» TASK GOAL
Set down exactly the lines below, starting at the one that contains "### Objetivos Clave" and ending at the one that contains "### Personas Objetivo", with both of those lines included and nothing else.

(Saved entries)
# # #

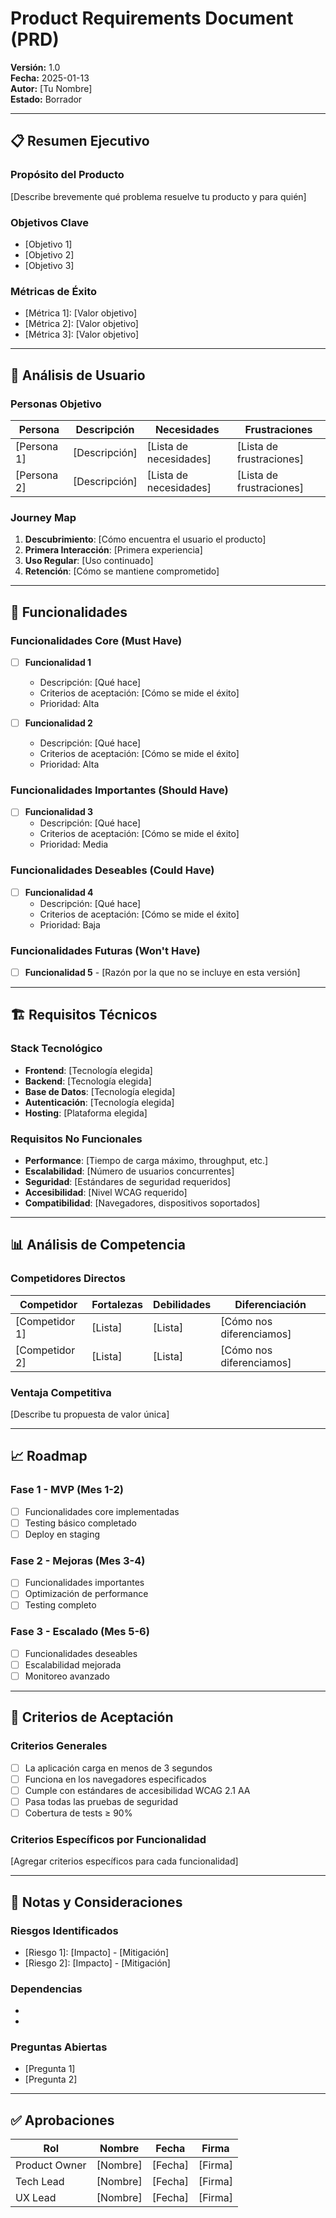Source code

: # Product Requirements Document (PRD)

**Versión:** 1.0  
**Fecha:** 2025-01-13  
**Autor:** [Tu Nombre]  
**Estado:** Borrador

---

## 📋 Resumen Ejecutivo

### Propósito del Producto
[Describe brevemente qué problema resuelve tu producto y para quién]

### Objetivos Clave
- [Objetivo 1]
- [Objetivo 2]
- [Objetivo 3]

### Métricas de Éxito
- [Métrica 1]: [Valor objetivo]
- [Métrica 2]: [Valor objetivo]
- [Métrica 3]: [Valor objetivo]

---

## 🎯 Análisis de Usuario

### Personas Objetivo
| Persona | Descripción | Necesidades | Frustraciones |
|---------|-------------|-------------|---------------|
| [Persona 1] | [Descripción] | [Lista de necesidades] | [Lista de frustraciones] |
| [Persona 2] | [Descripción] | [Lista de necesidades] | [Lista de frustraciones] |

### Journey Map
1. **Descubrimiento**: [Cómo encuentra el usuario el producto]
2. **Primera Interacción**: [Primera experiencia]
3. **Uso Regular**: [Uso continuado]
4. **Retención**: [Cómo se mantiene comprometido]

---

## 📱 Funcionalidades

### Funcionalidades Core (Must Have)
- [ ] **Funcionalidad 1**
  - Descripción: [Qué hace]
  - Criterios de aceptación: [Cómo se mide el éxito]
  - Prioridad: Alta

- [ ] **Funcionalidad 2**
  - Descripción: [Qué hace]
  - Criterios de aceptación: [Cómo se mide el éxito]
  - Prioridad: Alta

### Funcionalidades Importantes (Should Have)
- [ ] **Funcionalidad 3**
  - Descripción: [Qué hace]
  - Criterios de aceptación: [Cómo se mide el éxito]
  - Prioridad: Media

### Funcionalidades Deseables (Could Have)
- [ ] **Funcionalidad 4**
  - Descripción: [Qué hace]
  - Criterios de aceptación: [Cómo se mide el éxito]
  - Prioridad: Baja

### Funcionalidades Futuras (Won't Have)
- [ ] **Funcionalidad 5** - [Razón por la que no se incluye en esta versión]

---

## 🏗️ Requisitos Técnicos

### Stack Tecnológico
- **Frontend**: [Tecnología elegida]
- **Backend**: [Tecnología elegida]
- **Base de Datos**: [Tecnología elegida]
- **Autenticación**: [Tecnología elegida]
- **Hosting**: [Plataforma elegida]

### Requisitos No Funcionales
- **Performance**: [Tiempo de carga máximo, throughput, etc.]
- **Escalabilidad**: [Número de usuarios concurrentes]
- **Seguridad**: [Estándares de seguridad requeridos]
- **Accesibilidad**: [Nivel WCAG requerido]
- **Compatibilidad**: [Navegadores, dispositivos soportados]

---

## 📊 Análisis de Competencia

### Competidores Directos
| Competidor | Fortalezas | Debilidades | Diferenciación |
|------------|------------|-------------|----------------|
| [Competidor 1] | [Lista] | [Lista] | [Cómo nos diferenciamos] |
| [Competidor 2] | [Lista] | [Lista] | [Cómo nos diferenciamos] |

### Ventaja Competitiva
[Describe tu propuesta de valor única]

---

## 📈 Roadmap

### Fase 1 - MVP (Mes 1-2)
- [ ] Funcionalidades core implementadas
- [ ] Testing básico completado
- [ ] Deploy en staging

### Fase 2 - Mejoras (Mes 3-4)
- [ ] Funcionalidades importantes
- [ ] Optimización de performance
- [ ] Testing completo

### Fase 3 - Escalado (Mes 5-6)
- [ ] Funcionalidades deseables
- [ ] Escalabilidad mejorada
- [ ] Monitoreo avanzado

---

## 🧪 Criterios de Aceptación

### Criterios Generales
- [ ] La aplicación carga en menos de 3 segundos
- [ ] Funciona en los navegadores especificados
- [ ] Cumple con estándares de accesibilidad WCAG 2.1 AA
- [ ] Pasa todas las pruebas de seguridad
- [ ] Cobertura de tests ≥ 90%

### Criterios Específicos por Funcionalidad
[Agregar criterios específicos para cada funcionalidad]

---

## 📝 Notas y Consideraciones

### Riesgos Identificados
- [Riesgo 1]: [Impacto] - [Mitigación]
- [Riesgo 2]: [Impacto] - [Mitigación]

### Dependencias
- [Dependencia 1]: [Estado]
- [Dependencia 2]: [Estado]

### Preguntas Abiertas
- [Pregunta 1]
- [Pregunta 2]

---

## ✅ Aprobaciones

| Rol | Nombre | Fecha | Firma |
|-----|--------|-------|-------|
| Product Owner | [Nombre] | [Fecha] | [Firma] |
| Tech Lead | [Nombre] | [Fecha] | [Firma] |
| UX Lead | [Nombre] | [Fecha] | [Firma] | 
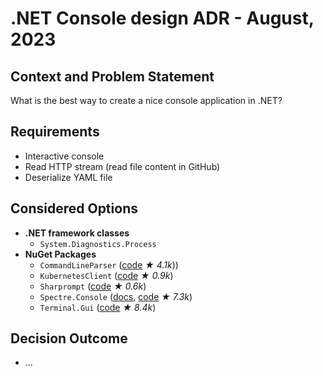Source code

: # .NET Console design ADR - August, 2023

## Context and Problem Statement

What is the best way to create a nice console application in .NET?

## Requirements

* Interactive console
* Read HTTP stream (read file content in GitHub)
* Deserialize YAML file

## Considered Options

* **.NET framework classes**
  * `System.Diagnostics.Process`
* **NuGet Packages**
  * `CommandLineParser` ([code](https://github.com/commandlineparser/commandline) _★ 4.1k_))
  * `KubernetesClient` ([code](https://github.com/kubernetes-client/csharp) _★ 0.9k_)
  * `Sharprompt` ([code](https://github.com/shibayan/Sharprompt) _★ 0.6k_)
  * `Spectre.Console` ([docs](https://spectreconsole.net/), [code](https://github.com/spectreconsole/spectre.console) _★ 7.3k_)
  * `Terminal.Gui` ([code](https://github.com/gui-cs/Terminal.Gui) _★ 8.4k_)

## Decision Outcome

* ...
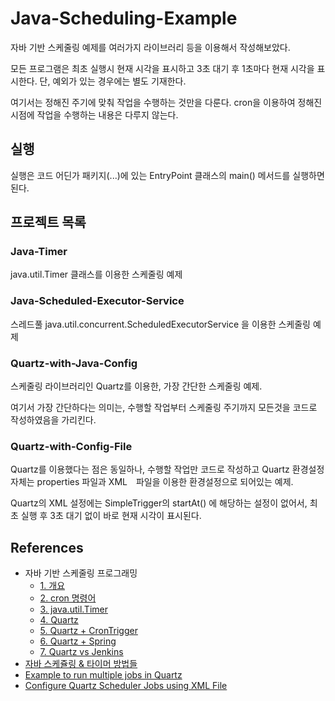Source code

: # Java-Scheduling-Example

자바 기반 스케줄링 예제를 여러가지 라이브러리 등을 이용해서 작성해보았다.

모든 프로그램은 최초 실행시 현재 시각을 표시하고 3초 대기 후 1초마다 현재 시각을 표시한다. 단, 예외가 있는 경우에는 별도 기재한다.

여기서는 정해진 주기에 맞춰 작업을 수행하는 것만을 다룬다. cron을 이용하여 정해진 시점에 작업을 수행하는 내용은 다루지 않는다.

## 실행

실행은 코드 어딘가 패키지(...)에 있는 EntryPoint 클래스의 main() 메서드를 실행하면 된다.

## 프로젝트 목록

### Java-Timer

java.util.Timer 클래스를 이용한 스케줄링 예제

### Java-Scheduled-Executor-Service

스레드풀 java.util.concurrent.ScheduledExecutorService 을 이용한 스케줄링 예제

### Quartz-with-Java-Config

스케줄링 라이브러리인 Quartz를 이용한, 가장 간단한 스케줄링 예제.

여기서 가장 간단하다는 의미는, 수행할 작업부터 스케줄링 주기까지 모든것을 코드로 작성하였음을 가리킨다.

### Quartz-with-Config-File

Quartz를 이용했다는 점은 동일하나, 수행할 작업만 코드로 작성하고 Quartz 환경설정 자체는 properties 파일과 XML　파일을 이용한 환경설정으로 되어있는 예제.

Quartz의 XML 설정에는 SimpleTrigger의 startAt() 에 해당하는 설정이 없어서, 최초 실행 후 3초 대기 없이 바로 현재 시각이 표시된다.

## References

  * 자바 기반 스케줄링 프로그래밍
    * [1. 개요](http://blog.cjred.net/entry/%EC%9E%90%EB%B0%94%EA%B8%B0%EB%B0%98-%EC%8A%A4%EC%BC%80%EC%A4%84%EB%A7%81-%ED%94%84%EB%A1%9C%EA%B7%B8%EB%9E%98%EB%B0%8D1-%EA%B0%9C%EC%9A%94)
    * [2. cron 명령어](http://blog.cjred.net/entry/%EC%9E%90%EB%B0%94%EA%B8%B0%EB%B0%98-%EC%8A%A4%EC%BC%80%EC%A4%84%EB%A7%81-%ED%94%84%EB%A1%9C%EA%B7%B8%EB%9E%98%EB%B0%8D2-cron-%EB%AA%85%EB%A0%B9%EC%96%B4)
    * [3. java.util.Timer](http://blog.cjred.net/entry/%EC%9E%90%EB%B0%94%EA%B8%B0%EB%B0%98-%EC%8A%A4%EC%BC%80%EC%A4%84%EB%A7%81-%ED%94%84%EB%A1%9C%EA%B7%B8%EB%9E%98%EB%B0%8D3-javautilTimer)
    * [4. Quartz](http://blog.cjred.net/entry/%EC%9E%90%EB%B0%94%EA%B8%B0%EB%B0%98-%EC%8A%A4%EC%BC%80%EC%A5%B4%EB%A7%81-%ED%94%84%EB%A1%9C%EA%B7%B8%EB%9E%98%EB%B0%8D4-Quartz)
    * [5. Quartz + CronTrigger](http://blog.cjred.net/entry/%EC%9E%90%EB%B0%94%EA%B8%B0%EB%B0%98-%EC%8A%A4%EC%BC%80%EC%A4%84%EB%A7%81-%ED%94%84%EB%A1%9C%EA%B7%B8%EB%9E%98%EB%B0%8D5-Quartz-CronTrigger)
    * [6. Quartz + Spring](http://blog.cjred.net/entry/%EC%9E%90%EB%B0%94%EA%B8%B0%EB%B0%98-%EC%8A%A4%EC%BC%80%EC%A4%84%EB%A7%81-%ED%94%84%EB%A1%9C%EA%B7%B8%EB%9E%98%EB%B0%8D6-Quartz-Spring)
    * [7. Quartz vs Jenkins](http://blog.cjred.net/entry/%EC%9E%90%EB%B0%94%EA%B8%B0%EB%B0%98-%EC%8A%A4%EC%BC%80%EC%A4%84%EB%A7%81-%ED%94%84%EB%A1%9C%EA%B7%B8%EB%9E%98%EB%B0%8D7-Quartz-vs-Jenkins)
  * [자바 스케쥴링 & 타이머 방법들](http://hamait.tistory.com/211)
  * [Example to run multiple jobs in Quartz](https://www.mkyong.com/java/example-to-run-multiple-jobs-in-quartz/)
  * [Configure Quartz Scheduler Jobs using XML File](https://www.mkyong.com/java/example-to-run-multiple-jobs-in-quartz/)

# # #

» SOLUTION TO THE EXERCISE
### Objetivos Clave
- [Objetivo 1]
- [Objetivo 2]
- [Objetivo 3]

### Métricas de Éxito
- [Métrica 1]: [Valor objetivo]
- [Métrica 2]: [Valor objetivo]
- [Métrica 3]: [Valor objetivo]

---

## 🎯 Análisis de Usuario

### Personas Objetivo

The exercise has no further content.